Le #VerrouDeBercy "entrave totalement notre liberté d'action", critique la procureure du parquet national financier >> https://t.co/Up9ncYVfvw (par @wiels_j) #PNF #DirectAN pic.twitter.com/4AQQAqWHY7
— LCP (@LCP) 16 janvier 2018
Rappelons que le privilège revenant à Bercy en matière de poursuite pénale pour fraude fiscale n’a pu être supprimé.
Adopté par le Sénat, l’amendement suggérant la suppression partielle du «verrou de Bercy», étudié dans le cadre du projet de loi sur la moralisation de la vie politique, avait été rejeté le 25 juillet 2017 à l’Assemblée nationale.
Notons néanmoins que la question du verrou de Bercy fait l’objet aujourd’hui d’une mission: dix-neuf députés, de tous bords politiques, vont enquêter et auditionner jusqu’en avril au sujet des procédures de poursuites contre la fraude, l’évasion et l’optimisation fiscales.
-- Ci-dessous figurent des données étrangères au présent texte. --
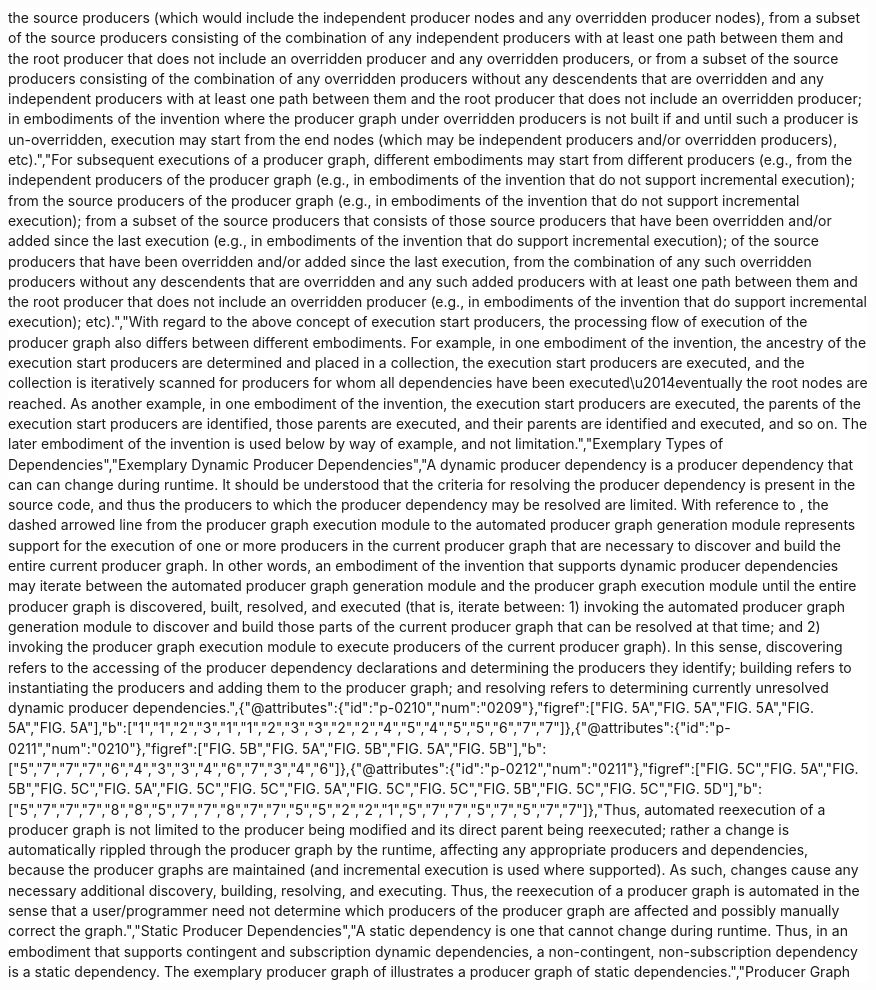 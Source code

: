 the source producers (which would include the independent producer nodes and any overridden producer nodes), from a subset of the source producers consisting of the combination of any independent producers with at least one path between them and the root producer that does not include an overridden producer and any overridden producers, or from a subset of the source producers consisting of the combination of any overridden producers without any descendents that are overridden and any independent producers with at least one path between them and the root producer that does not include an overridden producer; in embodiments of the invention where the producer graph under overridden producers is not built if and until such a producer is un-overridden, execution may start from the end nodes (which may be independent producers and\/or overridden producers), etc).","For subsequent executions of a producer graph, different embodiments may start from different producers (e.g., from the independent producers of the producer graph (e.g., in embodiments of the invention that do not support incremental execution); from the source producers of the producer graph (e.g., in embodiments of the invention that do not support incremental execution); from a subset of the source producers that consists of those source producers that have been overridden and\/or added since the last execution (e.g., in embodiments of the invention that do support incremental execution); of the source producers that have been overridden and\/or added since the last execution, from the combination of any such overridden producers without any descendents that are overridden and any such added producers with at least one path between them and the root producer that does not include an overridden producer (e.g., in embodiments of the invention that do support incremental execution); etc).","With regard to the above concept of execution start producers, the processing flow of execution of the producer graph also differs between different embodiments. For example, in one embodiment of the invention, the ancestry of the execution start producers are determined and placed in a collection, the execution start producers are executed, and the collection is iteratively scanned for producers for whom all dependencies have been executed\u2014eventually the root nodes are reached. As another example, in one embodiment of the invention, the execution start producers are executed, the parents of the execution start producers are identified, those parents are executed, and their parents are identified and executed, and so on. The later embodiment of the invention is used below by way of example, and not limitation.","Exemplary Types of Dependencies","Exemplary Dynamic Producer Dependencies","A dynamic producer dependency is a producer dependency that can can change during runtime. It should be understood that the criteria for resolving the producer dependency is present in the source code, and thus the producers to which the producer dependency may be resolved are limited. With reference to , the dashed arrowed line from the producer graph execution module  to the automated producer graph generation module  represents support for the execution of one or more producers in the current producer graph that are necessary to discover and build the entire current producer graph. In other words, an embodiment of the invention that supports dynamic producer dependencies may iterate between the automated producer graph generation module  and the producer graph execution module  until the entire producer graph is discovered, built, resolved, and executed (that is, iterate between: 1) invoking the automated producer graph generation module to discover and build those parts of the current producer graph that can be resolved at that time; and 2) invoking the producer graph execution module to execute producers of the current producer graph). In this sense, discovering refers to the accessing of the producer dependency declarations and determining the producers they identify; building refers to instantiating the producers and adding them to the producer graph; and resolving refers to determining currently unresolved dynamic producer dependencies.",{"@attributes":{"id":"p-0210","num":"0209"},"figref":["FIG. 5A","FIG. 5A","FIG. 5A","FIG. 5A","FIG. 5A"],"b":["1","1","2","3","1","1","2","3","3","2","2","4","5","4","5","5","6","7","7"]},{"@attributes":{"id":"p-0211","num":"0210"},"figref":["FIG. 5B","FIG. 5A","FIG. 5B","FIG. 5A","FIG. 5B"],"b":["5","7","7","7","6","4","3","3","4","6","7","3","4","6"]},{"@attributes":{"id":"p-0212","num":"0211"},"figref":["FIG. 5C","FIG. 5A","FIG. 5B","FIG. 5C","FIG. 5A","FIG. 5C","FIG. 5C","FIG. 5A","FIG. 5C","FIG. 5C","FIG. 5B","FIG. 5C","FIG. 5C","FIG. 5D"],"b":["5","7","7","7","8","8","5","7","7","8","7","7","5","5","2","2","1","5","7","7","5","7","5","7","7"]},"Thus, automated reexecution of a producer graph is not limited to the producer being modified and its direct parent being reexecuted; rather a change is automatically rippled through the producer graph by the runtime, affecting any appropriate producers and dependencies, because the producer graphs are maintained (and incremental execution is used where supported). As such, changes cause any necessary additional discovery, building, resolving, and executing. Thus, the reexecution of a producer graph is automated in the sense that a user\/programmer need not determine which producers of the producer graph are affected and possibly manually correct the graph.","Static Producer Dependencies","A static dependency is one that cannot change during runtime. Thus, in an embodiment that supports contingent and subscription dynamic dependencies, a non-contingent, non-subscription dependency is a static dependency. The exemplary producer graph of  illustrates a producer graph of static dependencies.","Producer Graph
Ils se prononceront alors, pour ou contre le monopole de Bercy.
Fraude fiscale. L’Assemblée nationale lance une mission sur le verrou de Bercy
Ce sujet, comme le souligne la Procureure Madame Houlette, conduit à une inégalité de traitement des français devant la loi fiscale. Soulignons aussi que peu de politiques sembleraient enclin à se priver d’un tel levier de pouvoir.
Avec l’indépendance du Parquet, le verrou de Bercy est devenu le serpent de mer de la vie politique française qui constitue, parmi d’autres, des entraves à l’action des lanceurs d’alerte.